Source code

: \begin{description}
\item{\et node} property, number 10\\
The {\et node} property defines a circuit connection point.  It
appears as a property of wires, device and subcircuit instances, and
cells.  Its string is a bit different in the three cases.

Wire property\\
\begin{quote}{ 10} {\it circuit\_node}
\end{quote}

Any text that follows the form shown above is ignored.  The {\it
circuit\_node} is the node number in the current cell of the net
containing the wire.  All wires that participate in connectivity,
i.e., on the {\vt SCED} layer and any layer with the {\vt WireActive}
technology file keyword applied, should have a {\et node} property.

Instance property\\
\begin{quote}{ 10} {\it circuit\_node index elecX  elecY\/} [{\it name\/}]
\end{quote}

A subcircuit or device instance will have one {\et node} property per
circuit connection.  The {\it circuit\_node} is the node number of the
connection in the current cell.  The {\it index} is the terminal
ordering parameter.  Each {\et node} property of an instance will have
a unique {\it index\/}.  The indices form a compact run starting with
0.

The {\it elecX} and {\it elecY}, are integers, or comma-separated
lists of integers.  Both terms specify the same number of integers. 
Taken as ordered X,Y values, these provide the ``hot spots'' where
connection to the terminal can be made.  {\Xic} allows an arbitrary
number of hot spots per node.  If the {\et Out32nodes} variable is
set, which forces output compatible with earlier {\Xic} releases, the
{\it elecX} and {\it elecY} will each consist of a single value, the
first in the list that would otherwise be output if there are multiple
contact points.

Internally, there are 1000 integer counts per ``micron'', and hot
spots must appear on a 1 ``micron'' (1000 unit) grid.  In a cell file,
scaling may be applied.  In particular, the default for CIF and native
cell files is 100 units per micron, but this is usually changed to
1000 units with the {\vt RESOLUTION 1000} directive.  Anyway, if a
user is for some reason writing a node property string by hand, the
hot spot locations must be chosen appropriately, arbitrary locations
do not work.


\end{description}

Problem requirements:
Line by line, repeat the listing exactly as written.

Exercise solution:
Source code

: \begin{description}
\item{\et node} property, number 10\\
The {\et node} property defines a circuit connection point.  It
appears as a property of wires, device and subcircuit instances, and
cells.  Its string is a bit different in the three cases.

Wire property\\
\begin{quote}{ 10} {\it circuit\_node}
\end{quote}

Any text that follows the form shown above is ignored.  The {\it
circuit\_node} is the node number in the current cell of the net
containing the wire.  All wires that participate in connectivity,
i.e., on the {\vt SCED} layer and any layer with the {\vt WireActive}
technology file keyword applied, should have a {\et node} property.

Instance property\\
\begin{quote}{ 10} {\it circuit\_node index elecX  elecY\/} [{\it name\/}]
\end{quote}

A subcircuit or device instance will have one {\et node} property per
circuit connection.  The {\it circuit\_node} is the node number of the
connection in the current cell.  The {\it index} is the terminal
ordering parameter.  Each {\et node} property of an instance will have
a unique {\it index\/}.  The indices form a compact run starting with
0.

The {\it elecX} and {\it elecY}, are integers, or comma-separated
lists of integers.  Both terms specify the same number of integers. 
Taken as ordered X,Y values, these provide the ``hot spots'' where
connection to the terminal can be made.  {\Xic} allows an arbitrary
number of hot spots per node.  If the {\et Out32nodes} variable is
set, which forces output compatible with earlier {\Xic} releases, the
{\it elecX} and {\it elecY} will each consist of a single value, the
first in the list that would otherwise be output if there are multiple
contact points.

Internally, there are 1000 integer counts per ``micron'', and hot
spots must appear on a 1 ``micron'' (1000 unit) grid.  In a cell file,
scaling may be applied.  In particular, the default for CIF and native
cell files is 100 units per micron, but this is usually changed to
1000 units with the {\vt RESOLUTION 1000} directive.  Anyway, if a
user is for some reason writing a node property string by hand, the
hot spot locations must be chosen appropriately, arbitrary locations
do not work.


\end{description}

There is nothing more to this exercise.